_What to do_
Using the entries that follow, collect the lines where the word "deaaaaaaad" appears.

_Listed records_
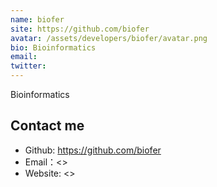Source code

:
 ```yaml
---
name: biofer
site: https://github.com/biofer
avatar: /assets/developers/biofer/avatar.png
bio: Bioinformatics
email: 
twitter: 
---
```


Bioinformatics

## Contact me

- Github: <https://github.com/biofer>
- Email：<>
- Website: <>
  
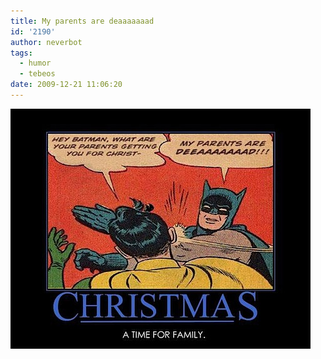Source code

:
 ```yaml
---
title: My parents are deaaaaaaad
id: '2190'
author: neverbot
tags:
  - humor
  - tebeos
date: 2009-12-21 11:06:20
---
```


![200912211106.jpg](./my-parents-are-deaaaaaaad/200912211106.jpg)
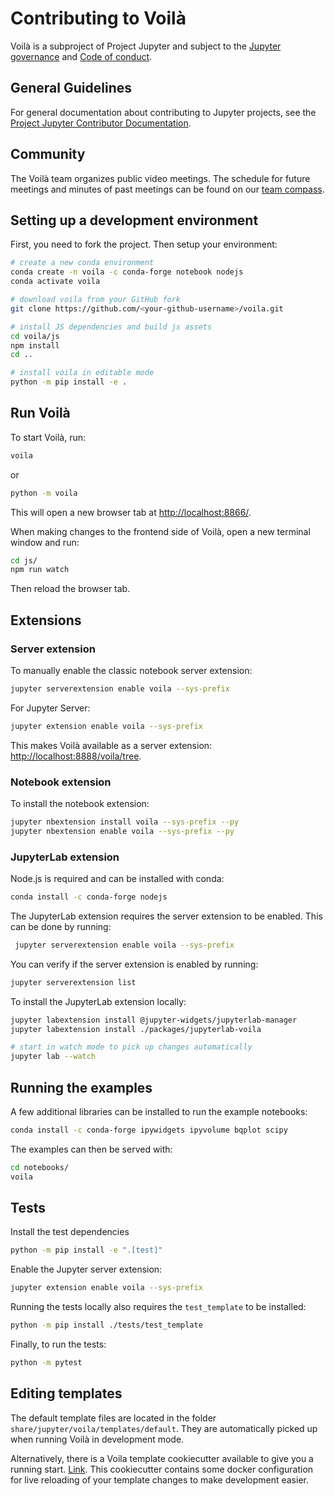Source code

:# Contributing to Voilà

Voilà is a subproject of Project Jupyter and subject to the [Jupyter governance](https://github.com/jupyter/governance) and [Code of conduct](https://github.com/jupyter/governance/blob/master/conduct/code_of_conduct.md).

## General Guidelines

For general documentation about contributing to Jupyter projects, see the [Project Jupyter Contributor Documentation](https://jupyter.readthedocs.io/en/latest/contributor/content-contributor.html).

## Community

The Voilà team organizes public video meetings. The schedule for future meetings and minutes of past meetings can be found on our [team compass](https://voila-dashboards.github.io/).

## Setting up a development environment

First, you need to fork the project. Then setup your environment:

```bash
# create a new conda environment
conda create -n voila -c conda-forge notebook nodejs
conda activate voila

# download voila from your GitHub fork
git clone https://github.com/<your-github-username>/voila.git

# install JS dependencies and build js assets
cd voila/js
npm install
cd ..

# install voila in editable mode
python -m pip install -e .
```

## Run Voilà

To start Voilà, run:

```bash
voila
```

or

```bash
python -m voila
```

This will open a new browser tab at [http://localhost:8866/](http://localhost:8866/).

When making changes to the frontend side of Voilà, open a new terminal window and run:

```bash
cd js/
npm run watch
```

Then reload the browser tab.

## Extensions

### Server extension

To manually enable the classic notebook server extension:

```bash
jupyter serverextension enable voila --sys-prefix
```

For Jupyter Server:

```bash
jupyter extension enable voila --sys-prefix
```

This makes Voilà available as a server extension: [http://localhost:8888/voila/tree](http://localhost:8888/voila/tree).

### Notebook extension

To install the notebook extension:

```bash
jupyter nbextension install voila --sys-prefix --py
jupyter nbextension enable voila --sys-prefix --py
```

### JupyterLab extension

Node.js is required and can be installed with conda:

```bash
conda install -c conda-forge nodejs
```

The JupyterLab extension requires the server extension to be enabled. This can be done by running:

```bash
 jupyter serverextension enable voila --sys-prefix
```

You can verify if the server extension is enabled by running:

```bash
jupyter serverextension list
```

To install the JupyterLab extension locally:

```bash
jupyter labextension install @jupyter-widgets/jupyterlab-manager
jupyter labextension install ./packages/jupyterlab-voila

# start in watch mode to pick up changes automatically
jupyter lab --watch
```

## Running the examples

A few additional libraries can be installed to run the example notebooks:

```bash
conda install -c conda-forge ipywidgets ipyvolume bqplot scipy
```

The examples can then be served with:

```bash
cd notebooks/
voila
```

## Tests

Install the test dependencies

```bash
python -m pip install -e ".[test]"
```

Enable the Jupyter server extension:

```bash
jupyter extension enable voila --sys-prefix
```

Running the tests locally also requires the `test_template` to be installed:

```bash
python -m pip install ./tests/test_template
```

Finally, to run the tests:

```bash
python -m pytest
```

## Editing templates

The default template files are located in the folder `share/jupyter/voila/templates/default`. They are automatically picked up when running Voilà in development mode.

Alternatively, there is a Voila template cookiecutter available to give you a running start. [Link](https://github.com/voila-dashboards/voila-template-cookiecutter).
This cookiecutter contains some docker configuration for live reloading of your template changes to make development easier.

_Task solution_
title: My parents are deaaaaaaad
![200912211106.jpg](./my-parents-are-deaaaaaaad/200912211106.jpg)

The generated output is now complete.